SUPPLIED DATA>
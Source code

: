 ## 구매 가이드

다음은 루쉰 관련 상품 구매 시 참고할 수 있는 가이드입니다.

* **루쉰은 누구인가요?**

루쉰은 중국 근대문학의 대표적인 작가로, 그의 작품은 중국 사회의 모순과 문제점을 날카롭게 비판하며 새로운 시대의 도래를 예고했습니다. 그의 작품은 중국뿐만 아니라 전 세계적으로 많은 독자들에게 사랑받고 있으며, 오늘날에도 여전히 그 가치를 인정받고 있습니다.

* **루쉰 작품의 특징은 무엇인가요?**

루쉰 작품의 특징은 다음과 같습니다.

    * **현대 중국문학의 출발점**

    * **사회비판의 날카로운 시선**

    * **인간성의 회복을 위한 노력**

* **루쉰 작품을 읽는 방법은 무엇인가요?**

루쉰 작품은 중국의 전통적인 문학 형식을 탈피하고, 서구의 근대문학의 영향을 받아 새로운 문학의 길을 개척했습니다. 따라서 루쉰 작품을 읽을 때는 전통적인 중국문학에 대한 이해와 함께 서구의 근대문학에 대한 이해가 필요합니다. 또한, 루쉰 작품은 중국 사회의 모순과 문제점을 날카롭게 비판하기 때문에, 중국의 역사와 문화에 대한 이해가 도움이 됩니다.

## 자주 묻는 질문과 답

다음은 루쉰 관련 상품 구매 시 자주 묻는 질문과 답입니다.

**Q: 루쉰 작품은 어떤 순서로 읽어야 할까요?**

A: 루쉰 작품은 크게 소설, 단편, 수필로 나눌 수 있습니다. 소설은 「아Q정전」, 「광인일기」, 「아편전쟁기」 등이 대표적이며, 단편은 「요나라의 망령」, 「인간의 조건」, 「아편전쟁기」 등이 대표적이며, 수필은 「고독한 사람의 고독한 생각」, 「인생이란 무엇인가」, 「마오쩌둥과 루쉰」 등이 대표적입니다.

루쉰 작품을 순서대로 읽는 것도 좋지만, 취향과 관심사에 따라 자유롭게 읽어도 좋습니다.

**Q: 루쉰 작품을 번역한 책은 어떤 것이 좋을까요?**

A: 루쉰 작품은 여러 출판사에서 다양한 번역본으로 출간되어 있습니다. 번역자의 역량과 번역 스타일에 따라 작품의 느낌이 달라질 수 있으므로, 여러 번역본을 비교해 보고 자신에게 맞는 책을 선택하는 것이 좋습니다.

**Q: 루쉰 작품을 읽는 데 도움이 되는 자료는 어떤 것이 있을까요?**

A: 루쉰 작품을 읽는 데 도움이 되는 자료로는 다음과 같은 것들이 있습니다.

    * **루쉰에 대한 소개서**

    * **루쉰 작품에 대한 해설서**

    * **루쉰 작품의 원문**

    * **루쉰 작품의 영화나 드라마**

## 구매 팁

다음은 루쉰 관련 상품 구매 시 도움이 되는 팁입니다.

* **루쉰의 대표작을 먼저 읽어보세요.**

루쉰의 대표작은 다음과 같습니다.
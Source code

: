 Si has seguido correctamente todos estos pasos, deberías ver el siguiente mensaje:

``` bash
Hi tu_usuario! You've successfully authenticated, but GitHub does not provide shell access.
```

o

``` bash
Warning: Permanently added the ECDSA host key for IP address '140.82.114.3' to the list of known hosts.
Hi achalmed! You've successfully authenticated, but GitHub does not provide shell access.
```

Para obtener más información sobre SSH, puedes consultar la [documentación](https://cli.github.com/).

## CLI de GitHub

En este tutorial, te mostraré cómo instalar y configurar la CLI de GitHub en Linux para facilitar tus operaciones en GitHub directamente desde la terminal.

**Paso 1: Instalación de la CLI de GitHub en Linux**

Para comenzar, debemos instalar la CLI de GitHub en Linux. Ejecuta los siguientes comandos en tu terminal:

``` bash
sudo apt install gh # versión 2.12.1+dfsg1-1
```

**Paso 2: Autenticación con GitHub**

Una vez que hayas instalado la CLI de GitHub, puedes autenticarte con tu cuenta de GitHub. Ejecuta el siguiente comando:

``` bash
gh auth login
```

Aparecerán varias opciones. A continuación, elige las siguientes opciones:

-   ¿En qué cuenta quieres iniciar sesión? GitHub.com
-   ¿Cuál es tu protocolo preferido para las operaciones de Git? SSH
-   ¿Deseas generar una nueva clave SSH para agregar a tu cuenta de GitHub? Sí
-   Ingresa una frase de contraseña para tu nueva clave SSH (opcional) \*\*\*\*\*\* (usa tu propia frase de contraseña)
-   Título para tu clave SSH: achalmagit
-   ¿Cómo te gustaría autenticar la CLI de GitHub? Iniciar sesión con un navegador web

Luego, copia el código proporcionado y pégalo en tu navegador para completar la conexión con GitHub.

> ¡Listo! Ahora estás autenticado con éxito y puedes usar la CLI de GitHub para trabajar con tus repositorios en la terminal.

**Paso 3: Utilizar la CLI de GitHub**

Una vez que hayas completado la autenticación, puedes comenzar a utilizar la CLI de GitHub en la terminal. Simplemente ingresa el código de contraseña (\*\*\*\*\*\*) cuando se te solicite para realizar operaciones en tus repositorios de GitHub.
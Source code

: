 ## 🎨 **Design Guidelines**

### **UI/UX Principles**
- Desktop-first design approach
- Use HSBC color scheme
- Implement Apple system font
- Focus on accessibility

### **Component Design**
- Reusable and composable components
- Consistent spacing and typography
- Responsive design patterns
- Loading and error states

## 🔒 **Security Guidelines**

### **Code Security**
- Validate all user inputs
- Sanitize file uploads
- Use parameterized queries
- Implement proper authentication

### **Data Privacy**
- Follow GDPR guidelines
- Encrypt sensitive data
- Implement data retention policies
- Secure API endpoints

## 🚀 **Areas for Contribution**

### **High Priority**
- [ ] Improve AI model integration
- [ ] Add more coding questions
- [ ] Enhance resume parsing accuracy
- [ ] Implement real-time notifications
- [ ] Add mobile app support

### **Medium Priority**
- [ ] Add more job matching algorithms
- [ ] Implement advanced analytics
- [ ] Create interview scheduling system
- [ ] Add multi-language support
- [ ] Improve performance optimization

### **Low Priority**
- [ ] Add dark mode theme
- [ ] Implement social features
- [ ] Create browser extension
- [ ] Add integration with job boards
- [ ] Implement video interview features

BRIEF> Each record must be reproduced exactly, with nothing missing.

ANSWER TO THIS PROBLEM>
Source code

: ## 구매 가이드

다음은 루쉰 관련 상품 구매 시 참고할 수 있는 가이드입니다.

* **루쉰은 누구인가요?**

루쉰은 중국 근대문학의 대표적인 작가로, 그의 작품은 중국 사회의 모순과 문제점을 날카롭게 비판하며 새로운 시대의 도래를 예고했습니다. 그의 작품은 중국뿐만 아니라 전 세계적으로 많은 독자들에게 사랑받고 있으며, 오늘날에도 여전히 그 가치를 인정받고 있습니다.

* **루쉰 작품의 특징은 무엇인가요?**

루쉰 작품의 특징은 다음과 같습니다.

    * **현대 중국문학의 출발점**

    * **사회비판의 날카로운 시선**

    * **인간성의 회복을 위한 노력**

* **루쉰 작품을 읽는 방법은 무엇인가요?**

루쉰 작품은 중국의 전통적인 문학 형식을 탈피하고, 서구의 근대문학의 영향을 받아 새로운 문학의 길을 개척했습니다. 따라서 루쉰 작품을 읽을 때는 전통적인 중국문학에 대한 이해와 함께 서구의 근대문학에 대한 이해가 필요합니다. 또한, 루쉰 작품은 중국 사회의 모순과 문제점을 날카롭게 비판하기 때문에, 중국의 역사와 문화에 대한 이해가 도움이 됩니다.

## 자주 묻는 질문과 답

다음은 루쉰 관련 상품 구매 시 자주 묻는 질문과 답입니다.

**Q: 루쉰 작품은 어떤 순서로 읽어야 할까요?**

A: 루쉰 작품은 크게 소설, 단편, 수필로 나눌 수 있습니다. 소설은 「아Q정전」, 「광인일기」, 「아편전쟁기」 등이 대표적이며, 단편은 「요나라의 망령」, 「인간의 조건」, 「아편전쟁기」 등이 대표적이며, 수필은 「고독한 사람의 고독한 생각」, 「인생이란 무엇인가」, 「마오쩌둥과 루쉰」 등이 대표적입니다.

루쉰 작품을 순서대로 읽는 것도 좋지만, 취향과 관심사에 따라 자유롭게 읽어도 좋습니다.

**Q: 루쉰 작품을 번역한 책은 어떤 것이 좋을까요?**

A: 루쉰 작품은 여러 출판사에서 다양한 번역본으로 출간되어 있습니다. 번역자의 역량과 번역 스타일에 따라 작품의 느낌이 달라질 수 있으므로, 여러 번역본을 비교해 보고 자신에게 맞는 책을 선택하는 것이 좋습니다.

**Q: 루쉰 작품을 읽는 데 도움이 되는 자료는 어떤 것이 있을까요?**

A: 루쉰 작품을 읽는 데 도움이 되는 자료로는 다음과 같은 것들이 있습니다.

    * **루쉰에 대한 소개서**

    * **루쉰 작품에 대한 해설서**

    * **루쉰 작품의 원문**

    * **루쉰 작품의 영화나 드라마**

## 구매 팁

다음은 루쉰 관련 상품 구매 시 도움이 되는 팁입니다.

* **루쉰의 대표작을 먼저 읽어보세요.**

루쉰의 대표작은 다음과 같습니다.
Source code

: Si has seguido correctamente todos estos pasos, deberías ver el siguiente mensaje:

``` bash
Hi tu_usuario! You've successfully authenticated, but GitHub does not provide shell access.
```

o

``` bash
Warning: Permanently added the ECDSA host key for IP address '140.82.114.3' to the list of known hosts.
Hi achalmed! You've successfully authenticated, but GitHub does not provide shell access.
```

Para obtener más información sobre SSH, puedes consultar la [documentación](https://cli.github.com/).

## CLI de GitHub

En este tutorial, te mostraré cómo instalar y configurar la CLI de GitHub en Linux para facilitar tus operaciones en GitHub directamente desde la terminal.

**Paso 1: Instalación de la CLI de GitHub en Linux**

Para comenzar, debemos instalar la CLI de GitHub en Linux. Ejecuta los siguientes comandos en tu terminal:

``` bash
sudo apt install gh # versión 2.12.1+dfsg1-1
```

**Paso 2: Autenticación con GitHub**

Una vez que hayas instalado la CLI de GitHub, puedes autenticarte con tu cuenta de GitHub. Ejecuta el siguiente comando:

``` bash
gh auth login
```

Aparecerán varias opciones. A continuación, elige las siguientes opciones:

-   ¿En qué cuenta quieres iniciar sesión? GitHub.com
-   ¿Cuál es tu protocolo preferido para las operaciones de Git? SSH
-   ¿Deseas generar una nueva clave SSH para agregar a tu cuenta de GitHub? Sí
-   Ingresa una frase de contraseña para tu nueva clave SSH (opcional) \*\*\*\*\*\* (usa tu propia frase de contraseña)
-   Título para tu clave SSH: achalmagit
-   ¿Cómo te gustaría autenticar la CLI de GitHub? Iniciar sesión con un navegador web

Luego, copia el código proporcionado y pégalo en tu navegador para completar la conexión con GitHub.

> ¡Listo! Ahora estás autenticado con éxito y puedes usar la CLI de GitHub para trabajar con tus repositorios en la terminal.

**Paso 3: Utilizar la CLI de GitHub**

Una vez que hayas completado la autenticación, puedes comenzar a utilizar la CLI de GitHub en la terminal. Simplemente ingresa el código de contraseña (\*\*\*\*\*\*) cuando se te solicite para realizar operaciones en tus repositorios de GitHub.
Source code

: ## 🎨 **Design Guidelines**

### **UI/UX Principles**
- Desktop-first design approach
- Use HSBC color scheme
- Implement Apple system font
- Focus on accessibility

### **Component Design**
- Reusable and composable components
- Consistent spacing and typography
- Responsive design patterns
- Loading and error states

## 🔒 **Security Guidelines**

### **Code Security**
- Validate all user inputs
- Sanitize file uploads
- Use parameterized queries
- Implement proper authentication

### **Data Privacy**
- Follow GDPR guidelines
- Encrypt sensitive data
- Implement data retention policies
- Secure API endpoints

## 🚀 **Areas for Contribution**

### **High Priority**
- [ ] Improve AI model integration
- [ ] Add more coding questions
- [ ] Enhance resume parsing accuracy
- [ ] Implement real-time notifications
- [ ] Add mobile app support

### **Medium Priority**
- [ ] Add more job matching algorithms
- [ ] Implement advanced analytics
- [ ] Create interview scheduling system
- [ ] Add multi-language support
- [ ] Improve performance optimization

### **Low Priority**
- [ ] Add dark mode theme
- [ ] Implement social features
- [ ] Create browser extension
- [ ] Add integration with job boards
- [ ] Implement video interview features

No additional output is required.